━━ Material shown

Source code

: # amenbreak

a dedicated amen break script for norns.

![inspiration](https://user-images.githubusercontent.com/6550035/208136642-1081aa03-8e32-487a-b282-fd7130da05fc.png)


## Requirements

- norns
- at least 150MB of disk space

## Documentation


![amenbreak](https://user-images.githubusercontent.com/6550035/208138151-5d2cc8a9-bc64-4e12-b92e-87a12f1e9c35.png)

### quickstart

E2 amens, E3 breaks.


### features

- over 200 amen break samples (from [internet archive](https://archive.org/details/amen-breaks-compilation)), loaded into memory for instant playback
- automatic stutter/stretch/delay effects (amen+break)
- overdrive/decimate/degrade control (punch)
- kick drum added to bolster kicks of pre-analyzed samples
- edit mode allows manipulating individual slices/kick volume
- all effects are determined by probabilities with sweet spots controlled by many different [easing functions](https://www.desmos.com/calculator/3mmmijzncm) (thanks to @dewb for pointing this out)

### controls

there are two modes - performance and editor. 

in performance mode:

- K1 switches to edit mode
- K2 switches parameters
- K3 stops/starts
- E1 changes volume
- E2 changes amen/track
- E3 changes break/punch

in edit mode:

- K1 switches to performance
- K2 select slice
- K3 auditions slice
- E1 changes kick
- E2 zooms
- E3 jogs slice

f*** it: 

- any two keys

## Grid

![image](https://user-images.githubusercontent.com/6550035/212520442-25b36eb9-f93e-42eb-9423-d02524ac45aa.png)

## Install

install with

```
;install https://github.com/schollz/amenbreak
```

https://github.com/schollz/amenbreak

━━━━
━━ Material shown

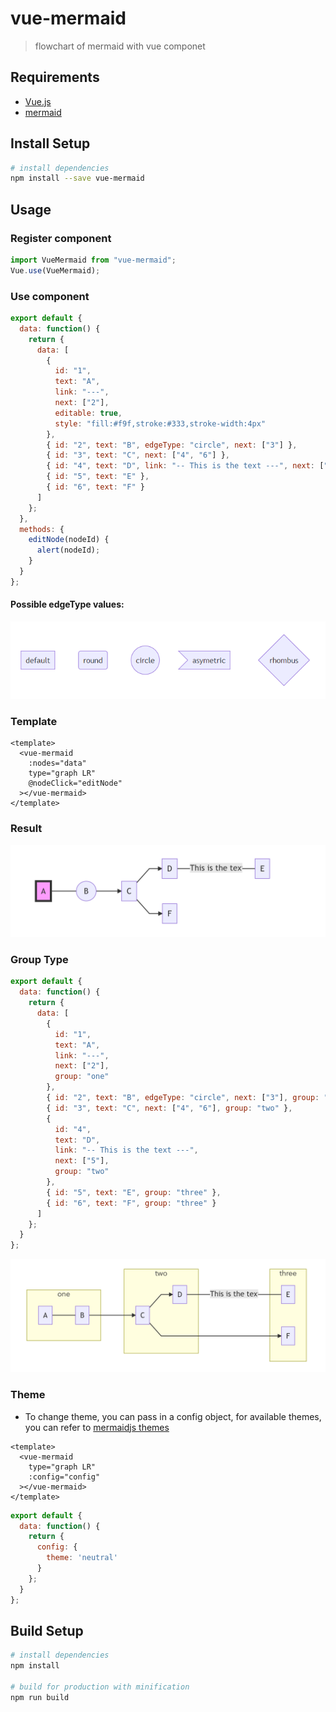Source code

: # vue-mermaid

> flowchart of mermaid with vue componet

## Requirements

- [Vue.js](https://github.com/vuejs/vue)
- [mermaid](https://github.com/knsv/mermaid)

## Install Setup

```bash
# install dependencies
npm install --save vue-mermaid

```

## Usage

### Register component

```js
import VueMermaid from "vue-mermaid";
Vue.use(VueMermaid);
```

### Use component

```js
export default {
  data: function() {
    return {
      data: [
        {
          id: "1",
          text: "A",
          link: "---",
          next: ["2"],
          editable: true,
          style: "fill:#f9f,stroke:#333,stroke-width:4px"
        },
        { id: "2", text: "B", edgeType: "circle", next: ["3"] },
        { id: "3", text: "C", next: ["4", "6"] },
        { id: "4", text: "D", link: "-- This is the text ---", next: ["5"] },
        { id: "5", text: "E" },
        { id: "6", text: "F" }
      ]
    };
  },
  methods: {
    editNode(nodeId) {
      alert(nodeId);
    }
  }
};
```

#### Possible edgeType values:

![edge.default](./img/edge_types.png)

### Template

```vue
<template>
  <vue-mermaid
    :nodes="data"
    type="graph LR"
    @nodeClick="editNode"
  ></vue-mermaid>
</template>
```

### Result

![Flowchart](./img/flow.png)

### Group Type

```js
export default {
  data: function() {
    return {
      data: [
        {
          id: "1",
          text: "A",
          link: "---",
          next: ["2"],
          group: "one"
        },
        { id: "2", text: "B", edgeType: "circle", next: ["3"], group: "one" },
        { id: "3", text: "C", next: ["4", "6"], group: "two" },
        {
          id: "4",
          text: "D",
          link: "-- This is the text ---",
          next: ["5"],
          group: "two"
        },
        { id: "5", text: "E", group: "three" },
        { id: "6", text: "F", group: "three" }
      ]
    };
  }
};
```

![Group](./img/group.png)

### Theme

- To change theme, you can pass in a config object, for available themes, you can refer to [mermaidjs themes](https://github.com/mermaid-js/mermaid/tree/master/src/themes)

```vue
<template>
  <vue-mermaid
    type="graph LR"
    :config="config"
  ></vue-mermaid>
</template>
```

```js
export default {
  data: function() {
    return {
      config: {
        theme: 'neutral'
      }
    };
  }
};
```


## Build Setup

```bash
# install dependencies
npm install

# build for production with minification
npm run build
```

━━━━
━━ Material shown

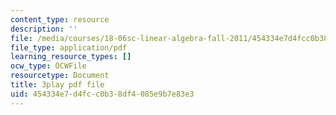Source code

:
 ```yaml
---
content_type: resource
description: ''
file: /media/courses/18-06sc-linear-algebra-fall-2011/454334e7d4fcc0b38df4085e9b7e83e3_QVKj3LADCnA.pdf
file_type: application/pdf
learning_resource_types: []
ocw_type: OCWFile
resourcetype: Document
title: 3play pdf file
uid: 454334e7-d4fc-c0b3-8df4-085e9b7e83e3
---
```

━━━━

## Exercise prompt
Return only the number of lines in the material with the word "https" in them.

## Task response
10